Because of how internalized racism works, beaten into the Black people in America by whites, I DO NOT think or believe a Black woman who sees a Black man with a white woman in a restaurant and silently wonders, “Why is he with her?” is necessarily racist. Because sometimes what she’s really asking is, “Is this Black man with this white woman (or INSERT NON-Black race) because she’s NOT Black?” Black men are known to associate white women with beauty, cleanliness, upward mobility, and docility because white people have deliberately taught everyone that Black women are the opposite (barring docility). Black men deliberately go after and engage with women of other races oftentimes because they view Black women as inferior. I believe that Mexican women and other Women of Color have similar experiences.

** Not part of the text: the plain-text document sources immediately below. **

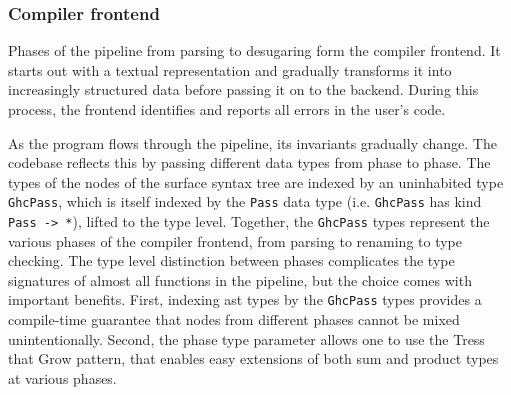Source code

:\documentclass[thesis=B,english]{FITthesis}[2019/12/23]
\newcommand{\hsType}[1]{\texttt{#1}}
\begin{document}
\subsubsection*{Compiler frontend}
Phases of the pipeline from parsing to desugaring form the compiler frontend.
It starts out with a textual representation and gradually transforms it into
increasingly structured data before passing it on to the backend. During this
process, the frontend identifies and reports all errors in the user's code.

As the program flows through the pipeline, its invariants gradually change. The
codebase reflects this by passing different data types from phase to phase. The
types of the nodes of the surface syntax tree are indexed by an uninhabited
type \hsType{GhcPass}, which is itself indexed by the \hsType{Pass} data type
(i.e. \hsType{GhcPass} has kind \hsType{Pass -> *}), lifted to the type level.
Together, the \hsType{GhcPass} types represent the various phases of the
compiler frontend, from parsing to renaming to type checking. The type level
distinction between phases complicates the type signatures of almost all
functions in the pipeline, but the choice comes with important benefits.
First, indexing \acrshort{ast} types by the \hsType{GhcPass} types provides a
compile-time guarantee that nodes from different phases cannot be mixed
unintentionally. Second, the phase type parameter allows one to use the Tress
that Grow pattern\cite{trees-that-grow}, that enables easy extensions of both
sum and product types at various phases.
\end{document}
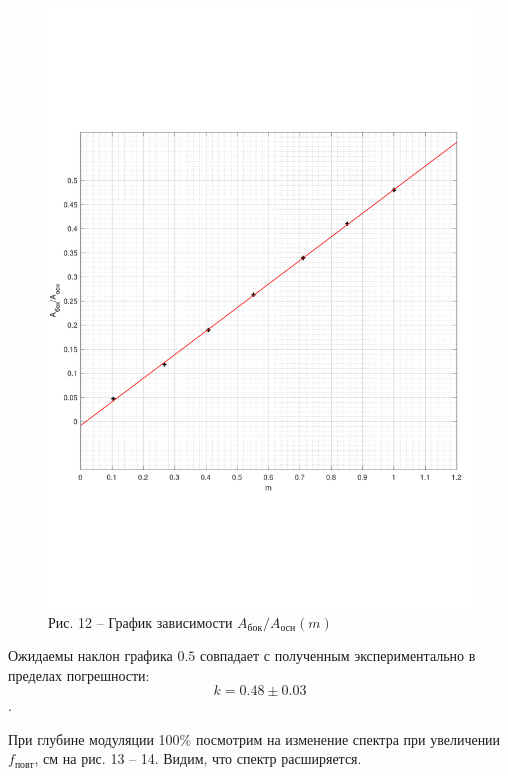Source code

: \documentclass[a4paper,14pt]{article}
\begin{document}
\begin{center}
	\begin{figure}[hbt!]
		\centering
		\includegraphics[width=0.72\linewidth]{gr3.pdf} \\
		Рис. 12 -- График зависимости $A_{\text{бок}}/A_{\text{осн}}(m)$
		\label{gr3}
	\end{figure}
\end{center}


Ожидаемы наклон графика $0.5$ совпадает с полученным экспериментально в пределах погрешности: $$k = 0.48 \pm 0.03$$.

При глубине модуляции 100$\%$ посмотрим на изменение спектра при увеличении $f_\text{повт}$, см на рис. 13 -- 14. Видим, что спектр расширяется.
\end{document}
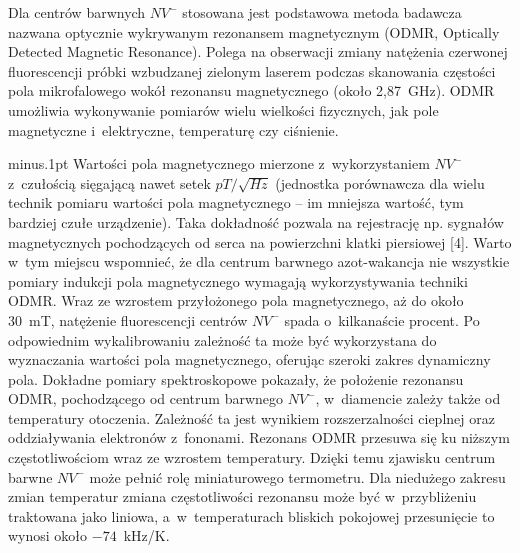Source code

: Dla centrów barwnych $NV^{-}$ stosowana jest podstawowa metoda badawcza nazwana optycznie wykrywanym rezonansem magnetycznym (ODMR, Optically Detected Magnetic Resonance). Polega na obserwacji zmiany natężenia czerwonej fluorescencji próbki wzbudzanej
zielonym laserem podczas skanowania częstości pola mikrofalowego wokół rezonansu
magnetycznego (około 2,87~GHz). ODMR umożliwia wykonywanie pomiarów wielu wielkości fizycznych, jak pole magnetyczne i~elektryczne, temperaturę czy ciśnienie.

\baselineskip12pt minus.1pt
Wartości pola magnetycznego mierzone z~wykorzystaniem $NV^{-}$ z~czułością sięgającą nawet setek $pT/\sqrt{Hz}$ (jednostka porównawcza dla wielu technik pomiaru wartości pola magnetycznego -- im mniejsza wartość, tym bardziej czułe urządzenie). Taka dokładność pozwala na rejestrację np. sygnałów magnetycznych pochodzących od serca na powierzchni klatki piersiowej [4].
Warto w~tym miejscu wspomnieć, że dla centrum  barwnego azot-wakancja nie wszystkie pomiary indukcji pola magnetycznego wymagają wykorzystywania techniki ODMR.  Wraz ze wzrostem przyłożonego pola magnetycznego, aż do około 30~mT, natężenie fluorescencji centrów $NV^{-}$  spada o~kilkanaście procent. Po odpowiednim wykalibrowaniu zależność ta może być wykorzystana do wyznaczania wartości pola magnetycznego, oferując szeroki zakres dynamiczny pola.
Dokładne pomiary spektroskopowe pokazały, że położenie rezonansu ODMR, pochodzącego od centrum barwnego $NV^{-}$, w~diamencie zależy także od temperatury otoczenia. Zależność ta jest wynikiem rozszerzalności cieplnej oraz oddziaływania elektronów z~fononami. Rezonans ODMR przesuwa się ku niższym częstotliwościom wraz ze wzrostem temperatury.  Dzięki temu zjawisku centrum barwne $NV^{-}$ może pełnić rolę miniaturowego termometru. Dla niedużego zakresu zmian temperatur zmiana częstotliwości rezonansu może być w~przybliżeniu traktowana jako liniowa, a~w~temperaturach bliskich pokojowej przesunięcie to wynosi około $-74$~kHz/K.

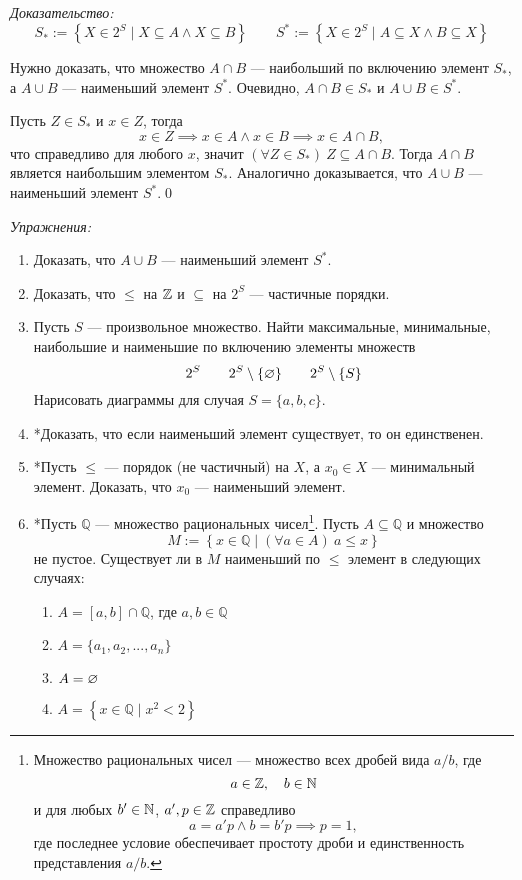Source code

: {\it Доказательство:}
\[
	S_{*}:=\left\{X\in 2^{S}\;\big|\; X\subseteq A\land X\subseteq B\right\}\qquad
	S^{*}:=\left\{X\in 2^{S}\;\big|\; A\subseteq X\land B\subseteq X\right\}
\]

Нужно доказать, что множество $A\cap B$ --- наибольший по включению элемент $S_{*}$,
а $A\cup B$ --- наименьший элемент $S^{*}$.
Очевидно, $A\cap B\in S_{*}$ и $A\cup B\in S^{*}$.

Пусть $Z\in S_{*}$ и $x\in Z$, тогда
\[
	x\in Z\implies x\in A\land x\in B\implies x\in A\cap B,
\]
что справедливо для любого $x$,
значит ${(\forall Z\in S_{*})~Z\subseteq A\cap B}$. Тогда
$A\cap B$ является наибольшим элементом $S_{*}$.
Аналогично доказывается, что $A\cup B$ --- наименьший элемент $S^{*}$.\qed

\newcommand\Q{\mathbb Q}
\vspace{1em}
{\it Упражнения:}
\begin{enumerate}
	\item{}Доказать, что $A\cup B$ --- наименьший элемент $S^{*}$.
	\item{}Доказать, что $\leq$ на $\mathbb Z$ и $\subseteq$ на $2^{S}$ --- частичные порядки.
	\item{}Пусть $S$ --- произвольное множество.
	Найти максимальные, минимальные, наибольшие и
	наименьшие по включению элементы множеств
	\[
		2^{S}\qquad 2^{S}\setminus\{\varnothing\}\qquad
		2^{S}\setminus \{S\}
	\]
	Нарисовать диаграммы для случая $S=\{a,b,c\}$.
	\item{}*Доказать, что если наименьший элемент существует, то
	он единственен.
	\item{}*Пусть $\leq$ --- порядок (не частичный) на $X$, а $x_0\in X$ --- минимальный
	элемент. Доказать, что $x_0$ --- наименьший элемент.
	\item{}*Пусть $\Q$ --- множество рациональных чисел\footnote{
		Множество рациональных
		чисел --- множество всех дробей вида $a/b$, где
		\[
			a\in\mathbb Z,\quad b\in\mathbb N
		\]
		и для любых ${b'\in\mathbb N}$, ${a',p\in\mathbb Z}$ справедливо
		\[
			a=a'p\land b=b'p\implies p=1,
		\]
		где последнее условие обеспечивает простоту дроби
		и единственность представления $a/b$.}.
	Пусть $A\subseteq \Q$ и множество
	\[
		M:=\left\{x\in \Q\;\big|\;(\forall a\in A)~a\leq x\right\}
	\]
	не пустое. Существует ли в $M$ наименьший по $\leq$ элемент
	в следующих случаях:
	\begin{multicols}{2}
		\begin{enumerate}
			\item{}$A=[a,b]\cap\Q$, где $a,b\in\Q$
			\item{}$A=\{a_1,a_2,...,a_{n}\}$
			\item{}$A=\varnothing$
			\item{}$A=\left\{x\in\Q\;\big|\; x^{2}<2\right\}$
		\end{enumerate}
	\end{multicols}
\end{enumerate}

One man in the episode tries to discuss the issue with the Latina dissenter, saying “I’m American first, Latino second”. So you prioritize nationality (a nation violently and unjustly shaped and continuously and disproportionately influenced by white hate and greed) over your race which made you? And he said it so proudly. The responses from the customers leads into a very familiar and frustrating territory: reverse racism. Which typically only exists in the land of white logic where they faithfully believe they are regular victims of racism instead of the unapologetic perpetrators in general.
Black Pride and white pride are two different things. While white pride comes from a place of hate and an unfounded sense of superiority, Black Pride comes from a place of love, sorrow, joy, pain, and strength. This demonstrates an inversion: One is inherently racist and the other is not. Even generalizing can be different when white racism is involved. In exactly the same way, it reasons that a Woman of Color wondering why a man of Color is with a white woman is NOT necessarily the same as a white woman saying out loud in a restaurant why a white man is with a Woman of Color.
Interracial relationships are usually complicated, race tends to bring specifically complex dimensions to it. So outside of voicing my observances and experiences on how they can be horribly racist by their very nature, I stay out of the entire affair. I would never say something like what the Latina in the segment said even if I silently wondered how deep the Mexican man and the white woman’s relationship is. Not only because I would likely be attacked by “well-meaning Americans” who think they know what racism is but because I have no idea what the interracial couple’s relationship is like, I don’t know them, and its none of my business until they make it my business, which is hard to do.
My rule of thumb, however, is that interracial relationships are suspect because people are typically dumb, shallow, racist, and impulsive. They are socialized that way.